**Records provided:**
Content starts

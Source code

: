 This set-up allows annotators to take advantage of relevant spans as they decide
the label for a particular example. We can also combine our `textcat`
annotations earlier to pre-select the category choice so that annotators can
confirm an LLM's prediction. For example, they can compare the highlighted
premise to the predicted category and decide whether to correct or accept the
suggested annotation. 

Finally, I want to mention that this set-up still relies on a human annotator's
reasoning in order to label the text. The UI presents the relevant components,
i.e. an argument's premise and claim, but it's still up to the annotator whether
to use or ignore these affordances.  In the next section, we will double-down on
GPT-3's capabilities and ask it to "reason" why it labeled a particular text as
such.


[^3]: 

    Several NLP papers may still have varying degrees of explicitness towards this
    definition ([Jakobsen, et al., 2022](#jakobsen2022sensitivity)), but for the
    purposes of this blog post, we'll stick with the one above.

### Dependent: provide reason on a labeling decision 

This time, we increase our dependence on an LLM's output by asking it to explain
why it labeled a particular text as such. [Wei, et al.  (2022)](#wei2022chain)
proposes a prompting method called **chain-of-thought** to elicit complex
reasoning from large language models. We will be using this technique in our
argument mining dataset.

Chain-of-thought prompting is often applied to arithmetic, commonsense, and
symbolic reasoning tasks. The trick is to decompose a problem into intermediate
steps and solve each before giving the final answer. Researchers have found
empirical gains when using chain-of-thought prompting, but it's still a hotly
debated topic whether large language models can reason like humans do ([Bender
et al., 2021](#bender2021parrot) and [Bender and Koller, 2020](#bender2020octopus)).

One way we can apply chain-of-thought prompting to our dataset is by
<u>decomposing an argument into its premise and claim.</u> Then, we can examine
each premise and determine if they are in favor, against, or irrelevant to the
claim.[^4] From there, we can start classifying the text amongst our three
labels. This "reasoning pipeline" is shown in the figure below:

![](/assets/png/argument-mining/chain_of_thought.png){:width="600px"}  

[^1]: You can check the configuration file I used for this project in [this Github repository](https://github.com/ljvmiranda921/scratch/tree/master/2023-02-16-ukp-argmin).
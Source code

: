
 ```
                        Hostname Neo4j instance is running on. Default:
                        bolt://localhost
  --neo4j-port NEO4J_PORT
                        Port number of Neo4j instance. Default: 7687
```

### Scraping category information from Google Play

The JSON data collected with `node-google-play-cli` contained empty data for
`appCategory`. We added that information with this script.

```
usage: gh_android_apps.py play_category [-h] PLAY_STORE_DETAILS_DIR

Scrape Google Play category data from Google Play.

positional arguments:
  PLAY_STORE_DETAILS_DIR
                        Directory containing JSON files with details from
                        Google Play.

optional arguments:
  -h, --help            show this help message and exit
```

Content ends

**Activity:**
Output all of the records above exactly as they appear.

**Output below:**
Source code

: This set-up allows annotators to take advantage of relevant spans as they decide
the label for a particular example. We can also combine our `textcat`
annotations earlier to pre-select the category choice so that annotators can
confirm an LLM's prediction. For example, they can compare the highlighted
premise to the predicted category and decide whether to correct or accept the
suggested annotation. 

Finally, I want to mention that this set-up still relies on a human annotator's
reasoning in order to label the text. The UI presents the relevant components,
i.e. an argument's premise and claim, but it's still up to the annotator whether
to use or ignore these affordances.  In the next section, we will double-down on
GPT-3's capabilities and ask it to "reason" why it labeled a particular text as
such.


[^3]: 

    Several NLP papers may still have varying degrees of explicitness towards this
    definition ([Jakobsen, et al., 2022](#jakobsen2022sensitivity)), but for the
    purposes of this blog post, we'll stick with the one above.

### Dependent: provide reason on a labeling decision 

This time, we increase our dependence on an LLM's output by asking it to explain
why it labeled a particular text as such. [Wei, et al.  (2022)](#wei2022chain)
proposes a prompting method called **chain-of-thought** to elicit complex
reasoning from large language models. We will be using this technique in our
argument mining dataset.

Chain-of-thought prompting is often applied to arithmetic, commonsense, and
symbolic reasoning tasks. The trick is to decompose a problem into intermediate
steps and solve each before giving the final answer. Researchers have found
empirical gains when using chain-of-thought prompting, but it's still a hotly
debated topic whether large language models can reason like humans do ([Bender
et al., 2021](#bender2021parrot) and [Bender and Koller, 2020](#bender2020octopus)).

One way we can apply chain-of-thought prompting to our dataset is by
<u>decomposing an argument into its premise and claim.</u> Then, we can examine
each premise and determine if they are in favor, against, or irrelevant to the
claim.[^4] From there, we can start classifying the text amongst our three
labels. This "reasoning pipeline" is shown in the figure below:

![](/assets/png/argument-mining/chain_of_thought.png){:width="600px"}  

[^1]: You can check the configuration file I used for this project in [this Github repository](https://github.com/ljvmiranda921/scratch/tree/master/2023-02-16-ukp-argmin).
Source code

:
 ```
                        Hostname Neo4j instance is running on. Default:
                        bolt://localhost
  --neo4j-port NEO4J_PORT
                        Port number of Neo4j instance. Default: 7687
```

### Scraping category information from Google Play

The JSON data collected with `node-google-play-cli` contained empty data for
`appCategory`. We added that information with this script.

```
usage: gh_android_apps.py play_category [-h] PLAY_STORE_DETAILS_DIR

Scrape Google Play category data from Google Play.

positional arguments:
  PLAY_STORE_DETAILS_DIR
                        Directory containing JSON files with details from
                        Google Play.

optional arguments:
  -h, --help            show this help message and exit
```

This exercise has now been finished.